Christmas Week….
Monday 12.21.09- Tuesday 12.22.09- Wednesday 12.23.09
I had an awesome 13 hour nap last night and managed to completely ignore the mess in my loft. The plumber still hasn’t been there and the place is still as disgusting as when I passed out on Saturday night. It’s truly disgraceful. Monday turned into Tuesday and I had a meeting with an old friend who I am going to call 704. After the meeting we went to sushi, polished off 2 bottles of sake and then went to the Chee Chee for a shot of Jagermeister before heading to my loft to further examine the mess. Still no plumber, flies everywhere. Fantastic!

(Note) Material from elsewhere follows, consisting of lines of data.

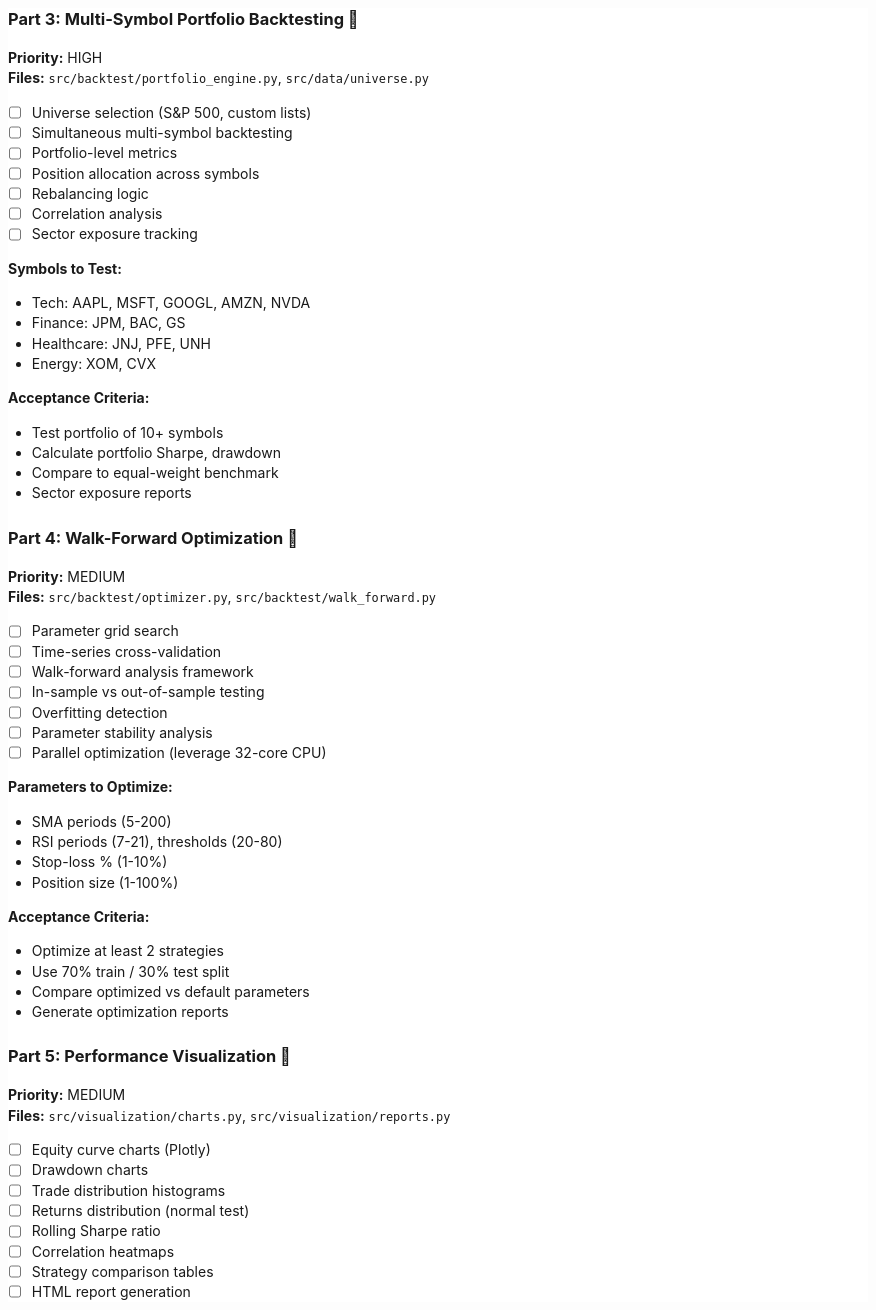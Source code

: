 ### Part 3: Multi-Symbol Portfolio Backtesting 🎯
**Priority:** HIGH  
**Files:** `src/backtest/portfolio_engine.py`, `src/data/universe.py`

- [ ] Universe selection (S&P 500, custom lists)
- [ ] Simultaneous multi-symbol backtesting
- [ ] Portfolio-level metrics
- [ ] Position allocation across symbols
- [ ] Rebalancing logic
- [ ] Correlation analysis
- [ ] Sector exposure tracking

**Symbols to Test:**
- Tech: AAPL, MSFT, GOOGL, AMZN, NVDA
- Finance: JPM, BAC, GS
- Healthcare: JNJ, PFE, UNH
- Energy: XOM, CVX

**Acceptance Criteria:**
- Test portfolio of 10+ symbols
- Calculate portfolio Sharpe, drawdown
- Compare to equal-weight benchmark
- Sector exposure reports

### Part 4: Walk-Forward Optimization 🎯
**Priority:** MEDIUM  
**Files:** `src/backtest/optimizer.py`, `src/backtest/walk_forward.py`

- [ ] Parameter grid search
- [ ] Time-series cross-validation
- [ ] Walk-forward analysis framework
- [ ] In-sample vs out-of-sample testing
- [ ] Overfitting detection
- [ ] Parameter stability analysis
- [ ] Parallel optimization (leverage 32-core CPU)

**Parameters to Optimize:**
- SMA periods (5-200)
- RSI periods (7-21), thresholds (20-80)
- Stop-loss % (1-10%)
- Position size (1-100%)

**Acceptance Criteria:**
- Optimize at least 2 strategies
- Use 70% train / 30% test split
- Compare optimized vs default parameters
- Generate optimization reports

### Part 5: Performance Visualization 🎯
**Priority:** MEDIUM  
**Files:** `src/visualization/charts.py`, `src/visualization/reports.py`

- [ ] Equity curve charts (Plotly)
- [ ] Drawdown charts
- [ ] Trade distribution histograms
- [ ] Returns distribution (normal test)
- [ ] Rolling Sharpe ratio
- [ ] Correlation heatmaps
- [ ] Strategy comparison tables
- [ ] HTML report generation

After 704 left I kept drinking, watched some porn and packed for my trip to Georgia the next morning.Oh and by the way, my assistant of 3 weeks quit in an email Monday night at 10pm. That’s professional! Just wanted to let you all know…. if you want to quit a job, do not be a chicken shit…. call me on the phone or do it in person. Email? Really? I knew she wasn’t going to last when she bailed out on the company Christmas party. I honestly think that she might have been a little squeamish about the nature of the job. Or she heard me scream “rimjob” one too many times in the hallway. NEXT!
I went to the office to clean up some last minute horseshit on Wednesday morning before catching my 11:00 am flight to Atlanta, then off to Brunswick GA. I was seated on the plane next to a kid from SDSU who appeared to be about 22 years old who was in fact close to 28. We played trivia against the rest of the plane and although I came in first place one time and got one of the highest scores of the flight, he still beat my ass over all. We were playing against a sweet little old woman who was much slower than us to the punch when it came to answering, but would just dominate us at certain times with the questions from the 30s and 40s.
We laughed and drank a bit and started flirting. I would like to say that the cougar in me started this, but it was in fact he who started the banter. He might be what you would call a “cougar hunter.” We ended up exchanging phone numbers but had I given the nod, we might have joined the mile high club. I dunno though, he had a serious baby face. I am not sure if I can go through with this.
I landed at 8:30 pm and was told by the fam that we were going to the local pub, Toucan’s Ale House, to check out some karaoke and because my brother-in-law wanted to introduce my niece Nikki (yes, his daughter) to the bartender, BK. (Of course everyone in the south has 2 letters as their name.) He made Nikki walk in with a plate of homemade desserts to give to BK and I can assure you… this is the opposite of her style.
My brother-in-law is a regular there so they gave him a Christmas present… a stocking filled with homemade beef jerky and chocolates. Pretty awesome… if the owners of the bars that I am regulars at did this for me, I would spend even more money in their establishments throughout the year. (Ahem, Michael from Tivoli take note.)
After 5 torturous country music karaoke songs I was pleased to hear BK’s original music. He writes his own lyrics, and is an aspiring singer/songwriter. I suggested he move out of Brunswick asap but I am pretty sure he knows this already.
I do have video footage of him singing, but I am too stupid (and buzzed) to figure out how to video blog. Next week I will upload it.
I tried to order the fried green beans but the kitchen was closed.
Other noteworthy menu items were the Bird Bath Nachos. Any fans of “Dick Tricks” out there!?? come on!!!
We had fun, drank too much as usual and headed home to raid the fridge of random leftovers. I fell fast asleep with visions of sugar plums dancing in my head until Tucker the fat cat jumped in bed with me and tried to make out with me. Then when I started baby talking Tucker, Jake the fuzzy Siberian Husky had to check out the situation and jump in the bed as well. Let me explain the fundamental problem with huskies and cats. They always, without fail, hate each other. And tonight, at 4:00 am, I was no stranger to this fact. HISS GROWL MEOW BARK JUMP FLAIL. All at the edge of my bed. It was like an episode of “Tom and Jerry” but just a little bit different. The cat was now stuck in the room and the dog would not let him leave. The cat finally fell asleep in the bathroom sink and the dog nuzzled next to me. We all slept in harmony until approximately 11:15 am! WTF get outta bed lazy!